PROBLEM DETAILS: Return all lines from the entries below in which the word "client" is present.

RECORDS FOR THIS TASK:
====

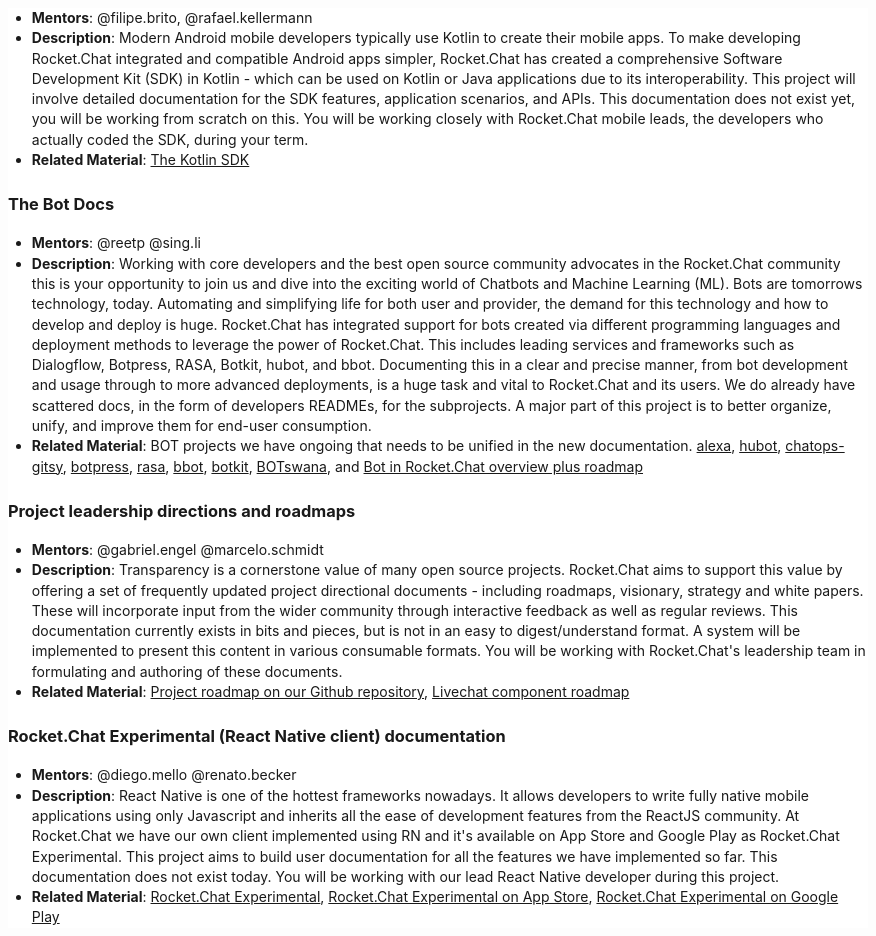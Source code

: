 * **Mentors**: @filipe.brito, @rafael.kellermann
* **Description**: Modern Android mobile developers typically use Kotlin to create their mobile apps. To make developing Rocket.Chat integrated and compatible Android apps simpler, Rocket.Chat has created a comprehensive Software Development Kit (SDK) in Kotlin - which can be used on Kotlin or Java applications due to its interoperability. This project will involve detailed documentation for the SDK features, application scenarios, and APIs. This documentation does not exist yet, you will be working from scratch on this. You will be working closely with Rocket.Chat mobile leads, the developers who actually coded the SDK, during your term.
* **Related Material**: [The Kotlin SDK](https://github.com/RocketChat/Rocket.Chat.Kotlin.SDK)

### The Bot Docs

* **Mentors**: @reetp @sing.li
* **Description**: Working with core developers and the best open source community advocates in the Rocket.Chat community this is your opportunity to join us and dive into the exciting world of Chatbots and Machine Learning (ML). Bots are tomorrows technology, today. Automating and simplifying life for both user and provider, the demand for this technology and how to develop and deploy is huge. Rocket.Chat has integrated support for bots created via different programming languages and deployment methods to leverage the power of Rocket.Chat. This includes leading services and frameworks such as Dialogflow, Botpress, RASA, Botkit, hubot, and bbot. Documenting this in a clear and precise manner, from bot development and usage through to more advanced deployments, is a huge task and vital to Rocket.Chat and its users. We do already have scattered docs, in the form of developers READMEs, for the subprojects. A major part of this project is to better organize, unify, and improve them for end-user consumption.
* **Related Material**: BOT projects we have ongoing that needs to be unified in the new documentation. [alexa](https://github.com/RocketChat/alexa-rocketchat), [hubot](https://github.com/RocketChat/hubot-rocketchat), [chatops-gitsy](https://github.com/RocketChat/hubot-gitsy), [botpress](https://github.com/RocketChat/botpress-channel-rocketchat), [rasa](https://github.com/RocketChat/rasa-kick-starter), [bbot](http://bbot.chat/), [botkit](https://github.com/RocketChat/botkit-rocketchat-connector), [BOTswana](https://github.com/RocketChat/botswana-snap), and [Bot in Rocket.Chat overview plus roadmap](https://rocket.chat/bots)

### Project leadership directions and roadmaps

* **Mentors**: @gabriel.engel @marcelo.schmidt
* **Description**: Transparency is a cornerstone value of many open source projects. Rocket.Chat aims to support this value by offering a set of frequently updated project directional documents - including roadmaps, visionary, strategy and white papers. These will incorporate input from the wider community through interactive feedback as well as regular reviews. This documentation currently exists in bits and pieces, but is not in an easy to digest/understand format. A system will be implemented to present this content in various consumable formats. You will be working with Rocket.Chat's leadership team in formulating and authoring of these documents.
* **Related Material**: [Project roadmap on our Github repository](https://github.com/RocketChat/Rocket.Chat/projects/30), [Livechat component roadmap](https://github.com/orgs/RocketChat/projects/20)

### Rocket.Chat Experimental (React Native client) documentation

* **Mentors**: @diego.mello @renato.becker
* **Description**: React Native is one of the hottest frameworks nowadays. It allows developers to write fully native mobile applications using only Javascript and inherits all the ease of development features from the ReactJS community. At Rocket.Chat we have our own client implemented using RN and it's available on App Store and Google Play as Rocket.Chat Experimental. This project aims to build user documentation for all the features we have implemented so far. This documentation does not exist today. You will be working with our lead React Native developer during this project.
* **Related Material**: [Rocket.Chat Experimental](https://github.com/RocketChat/Rocket.Chat.ReactNative), [Rocket.Chat Experimental on App Store](https://itunes.apple.com/br/app/rocket-chat-experimental/id1272915472?mt=8), [Rocket.Chat Experimental on Google Play](https://play.google.com/store/apps/details?id=chat.rocket.reactnative)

====

WRITTEN REPLY:
### Rocket.Chat Experimental (React Native client) documentation
* **Description**: React Native is one of the hottest frameworks nowadays. It allows developers to write fully native mobile applications using only Javascript and inherits all the ease of development features from the ReactJS community. At Rocket.Chat we have our own client implemented using RN and it's available on App Store and Google Play as Rocket.Chat Experimental. This project aims to build user documentation for all the features we have implemented so far. This documentation does not exist today. You will be working with our lead React Native developer during this project.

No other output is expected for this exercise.